Smoluchowski Coagulation Equation and the Evolution of Primordial Black Hole Clusters

Borui Zhang, Wei-Xiang Feng, Haipeng An

First listed 2026-04-02 | Last updated 2026-04-12

Abstract

In arXiv:2507.07171, we demonstrate that the high-redshift supermassive black holes in the so-called "little red dots" discovered by James Webb Space Telescope (JWST) can be explained by the primordial black hole (PBH) clustering on small scales. In this paper, we present a comprehensive simulation of the successive PBH mergers within a cluster by solving the Smoluchowski coagulation equation. We derive the coagulation kernel considering both cases with and without the effects of mass segregation. Then we employ the Monte Carlo method to solve the equation, implementing the full-conditioning scheme using the discrete inverse transformation method. Our simulations determine the runaway timescales of clusters and the mass population evolution of PBHs across a wide range of cosmic redshifts, depending on the number of PBHs within the cluster and the associated density.

Short digest

The authors model hierarchical growth inside small-scale primordial black hole clusters by casting mergers as a Smoluchowski coagulation problem, deriving a gravitational-wave–capture kernel with and without mass segregation and solving it via a full-conditioning Monte Carlo using the discrete inverse transform.
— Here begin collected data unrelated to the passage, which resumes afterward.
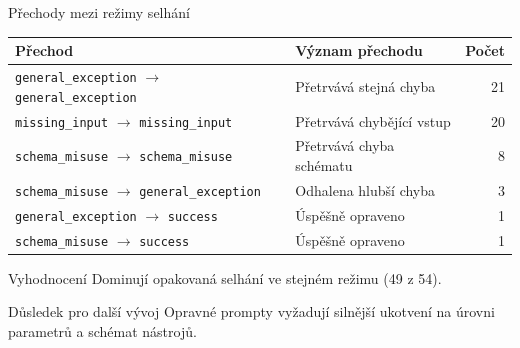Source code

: \documentclass[aspectratio=169,10pt]{beamer}
\begin{document}
\begin{frame}[t]{Přechody mezi režimy selhání}
  \small
  \begin{table}
    \centering
    \begin{tabular}{@{}llr@{}}
      \toprule
      \textbf{Přechod} & \textbf{Význam přechodu} & \textbf{Počet} \\
      \midrule
      \texttt{general\_exception} $\rightarrow$ \texttt{general\_exception}
        & Přetrvává stejná chyba & 21 \\
      \texttt{missing\_input} $\rightarrow$ \texttt{missing\_input}
        & Přetrvává chybějící vstup & 20 \\
      \texttt{schema\_misuse} $\rightarrow$ \texttt{schema\_misuse}
        & Přetrvává chyba schématu & 8 \\
      \texttt{schema\_misuse} $\rightarrow$ \texttt{general\_exception}
        & Odhalena hlubší chyba & 3 \\
      \texttt{general\_exception} $\rightarrow$ \texttt{success}
        & Úspěšně opraveno & 1 \\
      \texttt{schema\_misuse} $\rightarrow$ \texttt{success}
        & Úspěšně opraveno & 1 \\
      \bottomrule
    \end{tabular}
  \end{table}

  \begin{alertblock}{Vyhodnocení}
    Dominují opakovaná selhání ve stejném režimu (49 z 54).
  \end{alertblock}

  \begin{block}{Důsledek pro další vývoj}
    Opravné prompty vyžadují silnější ukotvení na úrovni parametrů a schémat
    nástrojů.
  \end{block}
\end{frame}
\end{document}
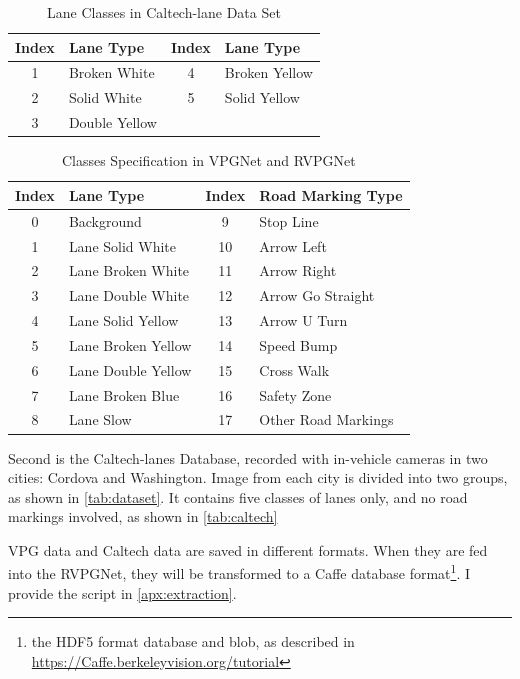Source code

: \begin{spacing}{1.5}
\begin{table}[!ht]
\centering
\caption{Lane Classes in Caltech-lane Data Set}
\label{tab:caltech}
\begin{tabular}{@{}clcl@{}}
\toprule
Index & Lane Type & Index & Lane Type \\ \midrule
1 & Broken White & 4 & Broken Yellow \\
2 & Solid White & 5 & Solid Yellow \\
3 & Double Yellow & \multicolumn{1}{l}{} &  \\ \bottomrule
\end{tabular}
\end{table}


\begin{table}[ht]
\centering
\caption{Classes Specification in VPGNet and RVPGNet}
\label{tab:classes}
\begin{tabular}{clcl}
\toprule
Index & Lane Type          & Index & Road Marking Type   \\ \midrule
0     & Background         & 9     & Stop Line           \\
1     & Lane Solid White   & 10    & Arrow Left          \\
2     & Lane Broken White  & 11    & Arrow Right         \\
3     & Lane Double White  & 12    & Arrow Go Straight   \\
4     & Lane Solid Yellow  & 13    & Arrow U Turn        \\
5     & Lane Broken Yellow & 14    & Speed Bump          \\
6     & Lane Double Yellow & 15    & Cross Walk          \\
7     & Lane Broken Blue   & 16    & Safety Zone         \\
8     & Lane Slow          & 17    & Other Road Markings \\ \bottomrule
\end{tabular}
\end{table}%


Second is the Caltech-lanes Database, recorded with in-vehicle cameras in two cities: Cordova and Washington. Image from each city is divided into two groups, as shown in \autoref{tab:dataset}. It contains five classes of lanes only, and no road markings involved, as shown in \autoref{tab:caltech}

VPG data and Caltech data are saved in different formats. When they are fed into the RVPGNet, they will be transformed to a Caffe database format\footnote{the HDF5 format database and blob, as described in \url{https://Caffe.berkeleyvision.org/tutorial}}. I provide the script in \autoref{apx:extraction}.


\end{spacing}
The simulations chart runaway-merger timescales and the evolving PBH mass function across cosmic time as functions of cluster richness and density, including the track of the maximum mass and the merger-rate history. They identify the cluster conditions that trigger rapid runaway capable of assembling a central massive black hole early, supporting PBH-cluster seeding of the little-red-dot SMBHs proposed previously. The framework is a computationally efficient alternative to Fokker–Planck treatments while retaining the essential GW-driven binary physics in virialized clusters.

Key figures to inspect

• Merger kernel and GW-capture cross section: plot of K(m1,m2) averaged over the virial velocity distribution, highlighting the scaling from their Eq. (2.6)–(2.7) and how velocity dispersion suppresses/enhances capture relative to gravitational (Coulomb) scattering.
• Runaway timescale versus cluster parameters: curves of t_run as a function of PBH number per cluster and cluster density, shown both with and without mass segregation to quantify how segregation accelerates coalescence.
• Mass-function evolution snapshots: n(m) at successive times/redshifts starting from an initial monochromatic distribution, illustrating the emergence of a top-heavy tail and the fraction of mass locked in the most massive bin(s).
• Maximum-mass growth track: M_max(t or z) for representative cluster setups, used to read off when a central massive BH forms and how quickly it approaches SMBH scales.
• Merger-rate history: cluster-integrated merger rate versus time/redshift from the Smoluchowski solution, with notes on implications for stochastic GW backgrounds and EMRI progenitors.